BEGIN Materials provided

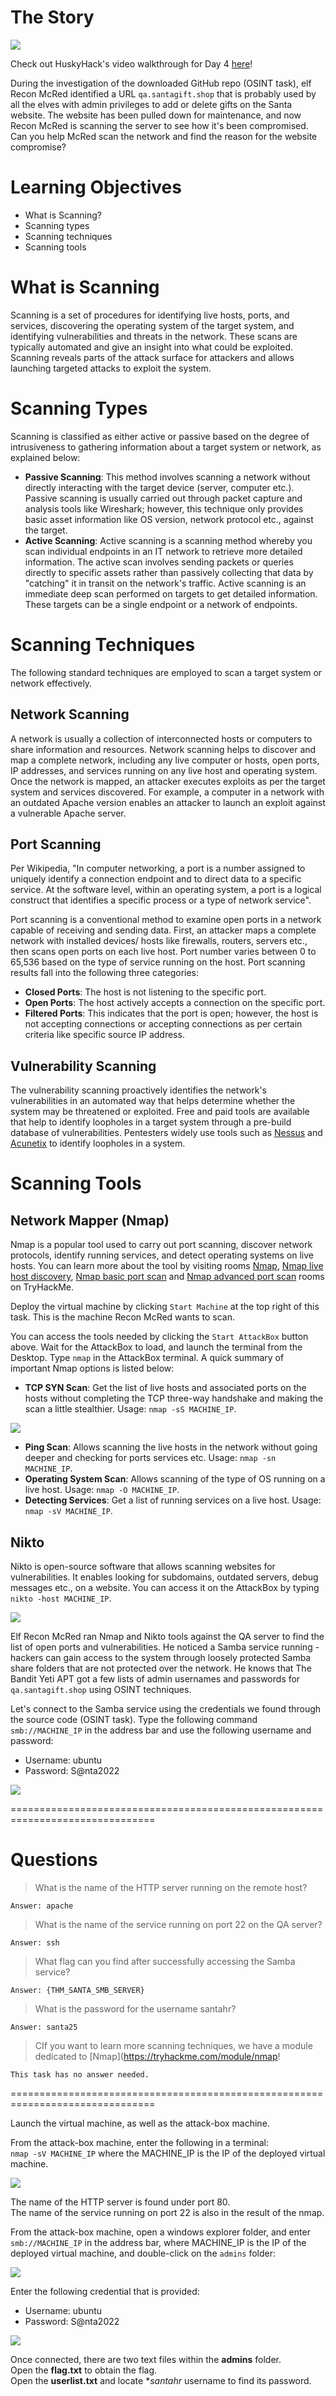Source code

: # The Story

![](./res/pic1.png)

Check out HuskyHack's video walkthrough for Day 4 [here](https://youtu.be/fM9rrKozBxw?t=203)!

During the investigation of the downloaded GitHub repo (OSINT task), elf Recon McRed identified a URL `qa.santagift.shop` that is probably used by all the elves with admin privileges to add or delete gifts on the Santa website. The website has been pulled down for maintenance, and now Recon McRed is scanning the server to see how it's been compromised. Can you help McRed scan the network and find the reason for the website compromise?


# Learning Objectives
- What is Scanning?
- Scanning types
- Scanning techniques
- Scanning tools

# What is Scanning
Scanning is a set of procedures for identifying live hosts, ports, and services, discovering the operating system of the target system, and identifying vulnerabilities and threats in the network. These scans are typically automated and give an insight into what could be exploited. Scanning reveals parts of the attack surface for attackers and allows launching targeted attacks to exploit the system.

# Scanning Types
Scanning is classified as either active or passive based on the degree of intrusiveness to gathering information about a target system or network, as explained below:
- **Passive Scanning**: This method involves scanning a network without directly interacting with the target device (server, computer etc.). Passive scanning is usually carried out through packet capture and analysis tools like Wireshark; however, this technique only provides basic asset information like OS version, network protocol etc., against the target.
- **Active Scanning**: Active scanning is a scanning method whereby you scan individual endpoints in an IT network to retrieve more detailed information. The active scan involves sending packets or queries directly to specific assets rather than passively collecting that data by "catching" it in transit on the network's traffic. Active scanning is an immediate deep scan performed on targets to get detailed information. These targets can be a single endpoint or a network of endpoints.

# Scanning Techniques
The following standard techniques are employed to scan a target system or network effectively.

## Network Scanning
A network is usually a collection of interconnected hosts or computers to share information and resources. Network scanning helps to discover and map a complete network, including any live computer or hosts, open ports, IP addresses, and services running on any live host and operating system. Once the network is mapped, an attacker executes exploits as per the target system and services discovered. For example, a computer in a network with an outdated Apache version enables an attacker to launch an exploit against a vulnerable Apache server.

## Port Scanning
Per Wikipedia, "In computer networking, a port is a number assigned to uniquely identify a connection endpoint and to direct data to a specific service. At the software level, within an operating system, a port is a logical construct that identifies a specific process or a type of network service".

Port scanning is a conventional method to examine open ports in a network capable of receiving and sending data. First, an attacker maps a complete network with installed devices/ hosts like firewalls, routers, servers etc., then scans open ports on each live host. Port number varies between 0 to 65,536 based on the type of service running on the host. Port scanning results fall into the following three categories:
- **Closed Ports**: The host is not listening to the specific port.
- **Open Ports**: The host actively accepts a connection on the specific port.
- **Filtered Ports**: This indicates that the port is open; however, the host is not accepting connections or accepting connections as per certain criteria like specific source IP address.

## Vulnerability Scanning
The vulnerability scanning proactively identifies the network's vulnerabilities in an automated way that helps determine whether the system may be threatened or exploited. Free and paid tools are available that help to identify loopholes in a target system through a pre-build database of vulnerabilities. Pentesters widely use tools such as [Nessus][1] and [Acunetix][2] to identify loopholes in a system.

# Scanning Tools
## Network Mapper (Nmap)
Nmap is a popular tool used to carry out port scanning, discover network protocols, identify running services, and detect operating systems on live hosts. You can learn more about the tool by visiting rooms [Nmap][3],  [Nmap live host discovery][4], [Nmap basic port scan][5] and [Nmap advanced port scan][6] rooms on TryHackMe.

Deploy the virtual machine by clicking `Start Machine` at the top right of this task. This is the machine Recon McRed wants to scan.

You can access the tools needed by clicking the `Start AttackBox` button above. Wait for the AttackBox to load, and launch the terminal from the Desktop. Type `nmap` in the AttackBox terminal.  A quick summary of important Nmap options is listed below:

- **TCP SYN Scan**: Get the list of live hosts and associated ports on the hosts without completing the TCP three-way handshake and making the scan a little stealthier. Usage: `nmap -sS MACHINE_IP`.

![](./res/pic2.png)

- **Ping Scan**: Allows scanning the live hosts in the network without going deeper and checking for ports services etc. Usage: `nmap -sn MACHINE_IP`.
- **Operating System Scan**: Allows scanning of the type of OS running on a live host. Usage: `nmap -O MACHINE_IP`.
- **Detecting Services**: Get a list of running services on a live host. Usage: `nmap -sV MACHINE_IP`.

## Nikto
Nikto is open-source software that allows scanning websites for vulnerabilities. It enables looking for subdomains, outdated servers, debug messages etc., on a website. You can access it on the AttackBox by typing `nikto -host MACHINE_IP`.

![](./res/pic3.png)

Elf Recon McRed ran Nmap and Nikto tools against the QA server to find the list of open ports and vulnerabilities. He noticed a Samba service running - hackers can gain access to the system through loosely protected Samba share folders that are not protected over the network. He knows that The Bandit Yeti APT got a few lists of admin usernames and passwords for `qa.santagift.shop` using OSINT techniques.

Let's connect to the Samba service using the credentials we found through the source code (OSINT task). Type the following command `smb://MACHINE_IP` in the address bar and use the following username and password:
- Username: ubuntu
- Password: S@nta2022

![](./res/pic4.png)

[1]: https://www.tenable.com/products/nessus
[2]: https://www.acunetix.com/
[3]: https://tryhackme.com/room/furthernmap
[4]: https://tryhackme.com/room/nmap01
[5]: https://tryhackme.com/room/nmap02
[6]: https://tryhackme.com/room/nmap03

===============================================================================

# Questions

> What is the name of the HTTP server running on the remote host?

    Answer: apache

> What is the name of the service running on port 22 on the QA server?

    Answer: ssh

> What flag can you find after successfully accessing the Samba service?

    Answer: {THM_SANTA_SMB_SERVER}

> What is the password for the username santahr?

    Answer: santa25

> CIf you want to learn more scanning techniques, we have a module dedicated to [Nmap](https://tryhackme.com/module/nmap!

    This task has no answer needed.

===============================================================================

Launch the virtual machine, as well as the attack-box machine. 

From the attack-box machine, enter the following in a terminal:  
`nmap -sV MACHINE_IP` where the MACHINE_IP is the IP of the deployed virtual machine.

![](./res/nmap.png)

The name of the HTTP server is found under port 80.  
The name of the service running on port 22 is also in the result of the nmap.

From the attack-box machine, open a windows explorer folder, and enter `smb://MACHINE_IP` in the address bar, where MACHINE_IP is the IP of the deployed virtual machine, and double-click on the `admins` folder:

![](./res/smb.png)


Enter the following credential that is provided:
- Username: ubuntu
- Password: S@nta2022

![](./res/samba_admins.png)

Once connected, there are two text files within the **admins** folder.  
Open the **flag.txt** to obtain the flag.  
Open the **userlist.txt** and locate **santahr* username to find its password.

END Materials provided

• _Prompt_:
Your task is to retype the entries verbatim, starting with the line that holds "[4]: https://tryhackme.com/room/nmap01" and stopping after the line that holds "Answer: apache".

• _Exercise output_:
[4]: https://tryhackme.com/room/nmap01
[5]: https://tryhackme.com/room/nmap02
[6]: https://tryhackme.com/room/nmap03

===============================================================================

# Questions

> What is the name of the HTTP server running on the remote host?

    Answer: apache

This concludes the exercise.